In the contemporary context, soapstone influenced culture is mainly commercial with those involved not using at household level but as a tradable product. Tabaka the epicenter of the soapstone industry can easily be described as a ‘mining town’ with a majority of her population being involved in one way or another in soapstone. (Esbin, 1998).

== Soapstone tourism ==
The soapstone handicraft industry in Tabaka has birthed a tourism culture in the area in regard to the stone and the processes around it.

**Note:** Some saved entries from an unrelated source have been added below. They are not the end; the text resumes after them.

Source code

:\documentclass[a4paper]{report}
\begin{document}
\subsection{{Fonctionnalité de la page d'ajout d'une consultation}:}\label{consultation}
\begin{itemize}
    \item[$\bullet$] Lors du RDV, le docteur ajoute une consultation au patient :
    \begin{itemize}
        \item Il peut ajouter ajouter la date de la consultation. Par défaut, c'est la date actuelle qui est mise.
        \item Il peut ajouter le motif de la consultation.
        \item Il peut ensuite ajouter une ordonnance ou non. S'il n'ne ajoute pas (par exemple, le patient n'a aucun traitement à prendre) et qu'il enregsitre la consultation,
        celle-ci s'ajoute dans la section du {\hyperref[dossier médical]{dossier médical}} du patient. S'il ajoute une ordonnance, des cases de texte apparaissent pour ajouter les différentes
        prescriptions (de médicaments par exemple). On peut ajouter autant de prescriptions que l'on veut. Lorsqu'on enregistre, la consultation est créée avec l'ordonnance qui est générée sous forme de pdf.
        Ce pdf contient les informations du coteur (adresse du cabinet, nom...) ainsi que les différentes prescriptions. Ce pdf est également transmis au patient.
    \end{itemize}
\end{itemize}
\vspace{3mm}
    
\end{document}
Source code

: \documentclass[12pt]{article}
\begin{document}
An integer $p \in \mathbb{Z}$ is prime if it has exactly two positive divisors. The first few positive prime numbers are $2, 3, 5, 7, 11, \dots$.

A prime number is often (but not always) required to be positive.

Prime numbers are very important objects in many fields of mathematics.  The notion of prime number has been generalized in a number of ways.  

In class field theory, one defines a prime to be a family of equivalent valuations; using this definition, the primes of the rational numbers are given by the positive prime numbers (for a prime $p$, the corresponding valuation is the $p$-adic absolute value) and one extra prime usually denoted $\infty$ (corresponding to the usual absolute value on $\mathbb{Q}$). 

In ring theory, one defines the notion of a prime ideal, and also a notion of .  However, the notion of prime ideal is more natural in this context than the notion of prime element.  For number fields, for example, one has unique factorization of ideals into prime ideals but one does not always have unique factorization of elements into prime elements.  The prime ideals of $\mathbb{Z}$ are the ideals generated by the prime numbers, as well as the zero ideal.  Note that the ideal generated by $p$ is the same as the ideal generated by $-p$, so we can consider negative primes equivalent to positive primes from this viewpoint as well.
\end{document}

‘Most of the handicraft activities have a long history, tradition and are of specific religious or ritualistic meaning. Local culture and handicraft products form part the principal assets of the community offering tourism products to attract visitors.

Handicraft and their production have been noted to attract tourist activities especially due to their ties to the cultures in those localities. The Kisii soapstone has birthed a niche of its own in the western Kenya tourism circuit.